Exercise brief: Omit every picture, and retype the lines that run from the beginning of the data below through the line containing "## Solution Approach", inclusive.

The data:
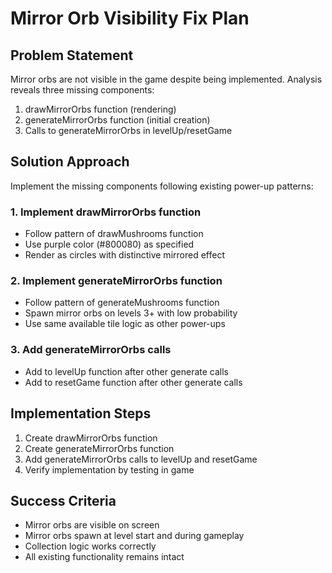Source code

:# Mirror Orb Visibility Fix Plan

## Problem Statement
Mirror orbs are not visible in the game despite being implemented. Analysis reveals three missing components:
1. drawMirrorOrbs function (rendering)
2. generateMirrorOrbs function (initial creation)
3. Calls to generateMirrorOrbs in levelUp/resetGame

## Solution Approach
Implement the missing components following existing power-up patterns:

### 1. Implement drawMirrorOrbs function
- Follow pattern of drawMushrooms function
- Use purple color (#800080) as specified
- Render as circles with distinctive mirrored effect

### 2. Implement generateMirrorOrbs function
- Follow pattern of generateMushrooms function
- Spawn mirror orbs on levels 3+ with low probability
- Use same available tile logic as other power-ups

### 3. Add generateMirrorOrbs calls
- Add to levelUp function after other generate calls
- Add to resetGame function after other generate calls

## Implementation Steps
1. Create drawMirrorOrbs function
2. Create generateMirrorOrbs function
3. Add generateMirrorOrbs calls to levelUp and resetGame
4. Verify implementation by testing in game

## Success Criteria
- Mirror orbs are visible on screen
- Mirror orbs spawn at level start and during gameplay
- Collection logic works correctly
- All existing functionality remains intact
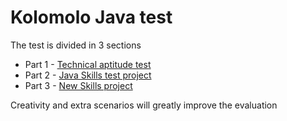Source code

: # Kolomolo Java test

The test is divided in 3 sections
- Part 1 - [Technical aptitude test](https://github.com/alexkolomolo/javatest/tree/main/part_1_questions)
- Part 2 - [Java Skills test project](https://github.com/alexkolomolo/javatest/tree/main/part_2_testapp)
- Part 3 - [New Skills project](https://github.com/alexkolomolo/javatest/tree/main/part_3_testapp)

Creativity and extra scenarios will greatly improve the evaluation


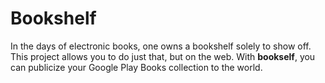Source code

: # Bookshelf

In the days of electronic books, one owns a bookshelf solely to show off. This project allows you to do just that, but on the web. With **bookself**, you can publicize your Google Play Books collection to the world.
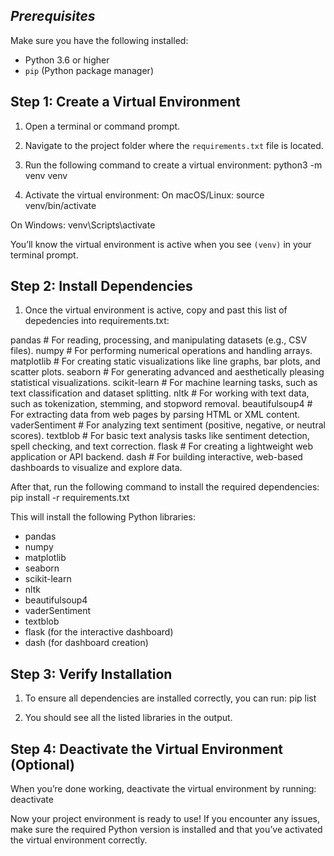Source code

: ## *****Prerequisites*****

Make sure you have the following installed:
- Python 3.6 or higher
- `pip` (Python package manager)

## Step 1: Create a Virtual Environment

1. Open a terminal or command prompt.
2. Navigate to the project folder where the `requirements.txt` file is located.
3. Run the following command to create a virtual environment:
python3 -m venv venv

4. Activate the virtual environment:
On macOS/Linux:
source venv/bin/activate

On Windows:
venv\Scripts\activate

You’ll know the virtual environment is active when you see `(venv)` in your terminal prompt.

## Step 2: Install Dependencies
1. Once the virtual environment is active, copy and past this list of depedencies into requirements.txt:

pandas               # For reading, processing, and manipulating datasets (e.g., CSV files).
numpy                # For performing numerical operations and handling arrays.
matplotlib           # For creating static visualizations like line graphs, bar plots, and scatter plots.
seaborn              # For generating advanced and aesthetically pleasing statistical visualizations.
scikit-learn         # For machine learning tasks, such as text classification and dataset splitting.
nltk                 # For working with text data, such as tokenization, stemming, and stopword removal.
beautifulsoup4       # For extracting data from web pages by parsing HTML or XML content.
vaderSentiment       # For analyzing text sentiment (positive, negative, or neutral scores).
textblob             # For basic text analysis tasks like sentiment detection, spell checking, and text correction.
flask                # For creating a lightweight web application or API backend.
dash                 # For building interactive, web-based dashboards to visualize and explore data.

After that, run the following command to install the required dependencies:
pip install -r requirements.txt

This will install the following Python libraries:
- pandas
- numpy
- matplotlib
- seaborn
- scikit-learn
- nltk
- beautifulsoup4
- vaderSentiment
- textblob
- flask (for the interactive dashboard)
- dash (for dashboard creation)

## Step 3: Verify Installation
1. To ensure all dependencies are installed correctly, you can run:
pip list

2. You should see all the listed libraries in the output.

## Step 4: Deactivate the Virtual Environment (Optional)
When you’re done working, deactivate the virtual environment by running:
deactivate

Now your project environment is ready to use! If you encounter any issues, make sure the required Python version is installed and that you’ve activated the virtual environment correctly.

Output of the task:
Source code

:# Mirror Orb Visibility Fix Plan

## Problem Statement
Mirror orbs are not visible in the game despite being implemented. Analysis reveals three missing components:
1. drawMirrorOrbs function (rendering)
2. generateMirrorOrbs function (initial creation)
3. Calls to generateMirrorOrbs in levelUp/resetGame

## Solution Approach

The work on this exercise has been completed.